Das kann ich mir nur mit Unwissen erklären, wo doch unter Experten immer schon ausgemachte Sache war: Richtige Home Offices sind meist teurer als normale Büros. Wenn Arbeitgeber die Miete eines Arbeitszimmers monatlich überweisen, ein komplettes Equipment hinstellen und für IT-Wartung undsoweiter sorgen müssen. Und vor allem bezahlen. Jede Fahrt ins Büro muss dann nämlich als Reise abgerechnet und dem Mitarbeiter einzeln erstattet werden.
Und – ganz wichtig – der Heimarbeiter muss im Gegenzug seiner Firma vertraglich ein jederzeitiges Betretungsrecht seines Home Offices einräumen. Damit er und der Arbeitsschutz nach dem Rechten schauen kommen kann, ob die Arbeitssituation stimmt. Ganz so ergonomisch korrekt wie im Büro. Und dass der Mitarbeiter eben nicht auf dem Bett oder einer Ecke vom Wohnzimmertisch fristen muss. So wie in einer Fluchtburg.
Die Coronakrise dürfte aber so manchen Mitarbeiter – der vielleicht nicht unter Zoom-Kontrolle und ähnlichem steht -, dazu verleiten, Arbeitszeitbetrug zu begehen, erwartet Arbeitsrechtler Michael Fuhlrott aus der Kanzlei FHM. Diejenigen, die justament in den acht Stunden, die sie als Arbeitszeit auf dem Stundenzettel eingetragen haben, bei einem zweistündigen Baumarktbesuch gesehen werden. Oder ganz Dreiste, die heimlich einem weiteren Broterwerb nach. Um ihr Kurzarbeitergeld aufzustocken. Ob diese Zahl denn signifikante gestiegen seit Mitte März? Noch nicht, sagt Fuhlrott. Aber das sei eher eine Frage der Zeit, denn bei seiner Mandantschaft ginge es um den Verdacht auf Arbeitszeitbetrug in jedem zehnten Fall – auch schon vor der Coronapandemie. Insoweit dürfe die Zahl zwangsläufig ansteigen, da ja auch die Zahl der Home-Office-Arbeiter plötzlich und sprunghaft hoch geschnellt ist.
Gruppendruck online
Das kann denen nicht passieren, deren Home-Office-Tag mit Morgen-Appell fürs ganze Team beginnt oder die teamweise online gehen und auch den ganzen Tag verbunden sind und im Daueraustausch bleiben. Bei der zweiten Gruppe entsteht übrigens sofort Rechtfertigungsdruck, wenn die Mittagspause statt 30 Minuten mal doppelt so lang ist, weil man etwas erledigen muss. Oder wenn man nicht permanent telefonisch erreichbar war.
Die freie Stunden-Wahl
Das sind aber nicht die klassischen Home Offices, denn bei denen darf sich der Arbeitnehmer seine Arbeitszeiten eben selbst einteilen, so Fuhlrott. Im Klartext: Wenn er nicht gerade für Kunden erreichbar sein muss, braucht er auch nicht auf Abruf stets bereit sein – sondern darf selbst entscheiden, wann er arbeitet. Und wenn es nachts um drei Uhr ist. Solange es die Organisation nicht stört. Hauptsache er trägt´s wahrheitsgemäß auf seinem Stundenzettel ein.
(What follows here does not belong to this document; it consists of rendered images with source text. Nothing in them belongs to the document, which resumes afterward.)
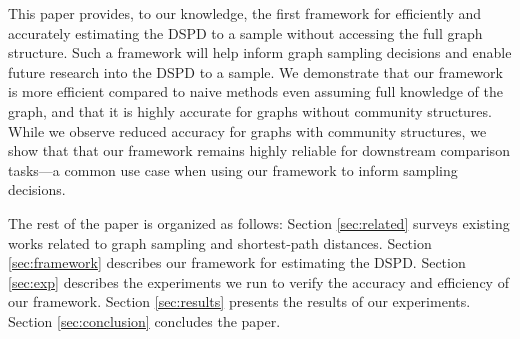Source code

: This paper provides, to our knowledge, the first framework for efficiently and accurately estimating the DSPD to a sample without accessing the full graph structure. Such a framework will help inform graph sampling decisions and enable future research into the DSPD to a sample. We demonstrate that our framework is more efficient compared to naive methods even assuming full knowledge of the graph, and that it is highly accurate for graphs without community structures. While we observe reduced accuracy for graphs with community structures, we show that that our framework remains highly reliable for downstream comparison tasks---a common use case when using our framework to inform sampling decisions.

The rest of the paper is organized as follows: Section \ref{sec:related} surveys existing works related to graph sampling and shortest-path distances. Section \ref{sec:framework} describes our framework for estimating the DSPD. Section \ref{sec:exp} describes the experiments we run to verify the accuracy and efficiency of our framework. Section \ref{sec:results} presents the results of our experiments. Section \ref{sec:conclusion} concludes the paper.
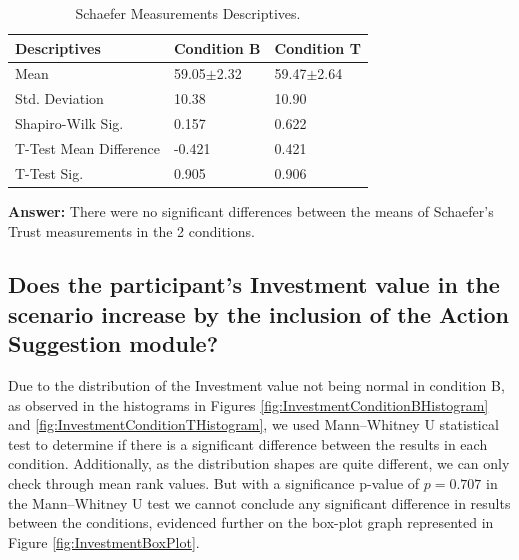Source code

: \begin{table}[h]
    \centering
    \begin{tabular}{|l|l|l|}
        \hline
        \textbf{Descriptives}       &  \textbf{Condition B}     & \textbf{Condition T}  \\ \hline
        Mean                        &  59.05$\pm$2.32           & 59.47$\pm$2.64        \\ \hline
        Std. Deviation              &  10.38                    & 10.90                 \\ \hline
        Shapiro-Wilk Sig.           &  0.157                    & 0.622                 \\ \hline
        T-Test Mean Difference      &  -0.421                   & 0.421                 \\ \hline
        T-Test Sig.                 &  0.905                    & 0.906                 \\ \hline
    \end{tabular}
    \caption{Schaefer Measurements Descriptives.}
    \label{tbl:SchaeferMeasurementsDescriptives}
\end{table}

\textbf{Answer:} There were no significant differences between the means of Schaefer's Trust measurements in the 2 conditions.


\subsection*{Does the participant's Investment value in the scenario increase by the inclusion of the Action Suggestion module?}
Due to the distribution of the Investment value not being normal in condition B, as observed in the histograms in Figures \ref{fig:InvestmentConditionBHistogram} and \ref{fig:InvestmentConditionTHistogram}, we used Mann–Whitney U statistical test to determine if there is a significant difference between the results in each condition. Additionally, as the distribution shapes are quite different, we can only check through mean rank values. But with a significance p-value of $p=0.707$ in the Mann–Whitney U test we cannot conclude any significant difference in results between the conditions, evidenced further on the box-plot graph represented in Figure \ref{fig:InvestmentBoxPlot}.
Überwachung nur im Ausnahmefall
Doch zurück zu Fuhlrotts Beobachtungen: Wer seinen Arbeitgeber derartig prellt, riskiert die fristlose Kündigung. Vorher schalten anscheinend etliche Unternehmen Detektive ein, um ihre mutmasslich untreuen Angestellten zu überwachen – was aber nur im Ausnahmefall zulässig sei. Nach dem Bundesdatenschutzgesetz (BDSG) ist ein Überwachungseinsatz nur dann erlaubt, wenn konkrete Verdachtsmomente für Arbeitszeitbetrug vorlägen. „Etwa wenn der Arbeitnehmer dauerhaft im Home Office kaum erreichbar ist, dafür keine Erklärung hat und insbesondere weitere Umstände wie eine stark verminderte Produktivität hinzu kommen“, so Fuhlrott. Dann sei der Detektiveinsatz samt heimlicher Überwachung des Arbeitnehmers zulässig – aber nur ausnahmsweise.
Heimliche Überwachungen als Schuss ins eigene Knie
Ohne solche konkreten Verdachtsmomente seien heimliche Überwachungen erhebliche Persönlichkeitsrechtsverletzungen gegenüber dem Mitarbeiter. Die Folge: Selbst wenn der Detektiv in einem solchen Fall eine Pflichtverletzung bei einer anlasslos durchgeführten Überwachung dokumentiert, darf das Unternehmen dies nicht als Beweismittel später bei einem Arbeitsgerichtsprozess verwerten laut Bundesarbeitsgerichtsurteil (Aktenzeichen 2 AZR 597/16). Das bedeutet schlechte Karten in puncto Beweise. Und vor allem: Sie riskieren hohe Bußgelder der datenschutzrechtlichen Aufsichtsbehörden für solche Detektiv-Einsätze.